LG Berlin, Urteil vom 18.8.05 – 30 O 262/05 –
Mitgeteilt von RA Ulrich Kernen
Urteilstext
Aus den Entscheidungsgründen:
„… Ohne Erfolg verweisen die Kläger ferner auf die Beschlüsse des AG Neukölln vom …, mit denen die Wohnungseigentümer rechtskräftig zur Duldung der Versorgungssperre verpflichtet wurden. Denn die Beklagte zu 2. war als Mieterin nicht Beteiligte im Sinne von § 45 Abs. 2 Satz 2 WEG. …
Die Wohnungseigentümergemeinschaft kann mit einfacher Mehrheit gegenüber einem säumigen Wohngeldschuldner eine Versorgungssperre derart beschließen, dass die in der Wohnung des säumigen Wohngeldschuldners vorhandenen Leitungen von den zentralen Versorgungsleitungen abgetrennt werden (so genanntes „ausfrieren“). Die Vorschrift des § 18 Abs. 2 Nr. 2 WEG (Einziehung des Wohnungseigentums im Falle eines Zahlungsrückstandes) stellt hinsichtlich der möglichen Maßnahmen der Gemeinschaft gegenüber dem säumigen Wohngeldschuldner keine abschließende Sonderregelung dar.

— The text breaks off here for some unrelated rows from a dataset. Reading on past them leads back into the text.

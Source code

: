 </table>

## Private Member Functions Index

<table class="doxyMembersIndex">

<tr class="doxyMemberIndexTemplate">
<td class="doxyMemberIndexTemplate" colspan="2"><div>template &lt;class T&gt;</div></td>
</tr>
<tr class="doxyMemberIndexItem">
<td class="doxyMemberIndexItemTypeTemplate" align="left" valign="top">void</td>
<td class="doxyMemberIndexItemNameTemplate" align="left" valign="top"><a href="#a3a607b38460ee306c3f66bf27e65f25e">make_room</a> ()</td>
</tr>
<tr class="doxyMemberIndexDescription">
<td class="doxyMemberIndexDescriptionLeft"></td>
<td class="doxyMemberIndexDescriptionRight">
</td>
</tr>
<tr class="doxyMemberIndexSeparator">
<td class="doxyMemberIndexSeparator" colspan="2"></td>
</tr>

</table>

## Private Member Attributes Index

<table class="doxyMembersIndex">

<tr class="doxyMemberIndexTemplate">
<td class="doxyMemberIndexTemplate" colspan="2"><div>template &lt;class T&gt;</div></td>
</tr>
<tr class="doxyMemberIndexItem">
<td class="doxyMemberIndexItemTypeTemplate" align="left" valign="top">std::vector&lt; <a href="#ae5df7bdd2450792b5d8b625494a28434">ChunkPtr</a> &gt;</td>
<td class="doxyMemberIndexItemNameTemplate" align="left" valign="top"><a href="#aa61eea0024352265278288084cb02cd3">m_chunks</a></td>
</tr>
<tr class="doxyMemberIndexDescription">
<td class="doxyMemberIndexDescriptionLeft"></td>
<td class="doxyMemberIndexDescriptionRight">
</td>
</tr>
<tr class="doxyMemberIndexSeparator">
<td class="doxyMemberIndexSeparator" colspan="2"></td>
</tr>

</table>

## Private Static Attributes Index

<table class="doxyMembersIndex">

Keinem Wohnungseigentümer ist es zumutbar, auf Dauer für einen anderen Wohnungseigentümer den auf diesen entfallenden Kostenanteil zu übernehmen (einhellige Meinung, KGR 2001, 275 = MDR 2001, 1346 m.w.N.).
Damit ist aber noch nicht die Frage beantwortet, ob eine Versorgungssperre wegen Wohngeldrückständen auch dann durchgeführt werden darf, wenn die Wohnung des säumigen Eigentümers vermietet ist. Einerseits wird die Ansicht vertreten, dem Mieter könnten gegenüber der Wohnungseigentümergemeinschaft keine weitergehenden Rechte zustehen als dem vermietenden Wohnungseigentümer, weil der Mieter nämlich von diesem seine Rechtsstellung ableite (KGR 2002, 31 = MDR 2002, 574; im Ergebnis ebenso, aber mit abweichender Begründung Kümmel/von Seldeneck GE 2002, 1045). Andererseits wird dafürgehalten, eine Versorgungssperre wegen Wohngeldrückständen stelle eine verbotene Eigenmacht der Wohnungseigentümergemeinschaft gegenüber dem Mieter dar (OLGR Köln 2000, 457).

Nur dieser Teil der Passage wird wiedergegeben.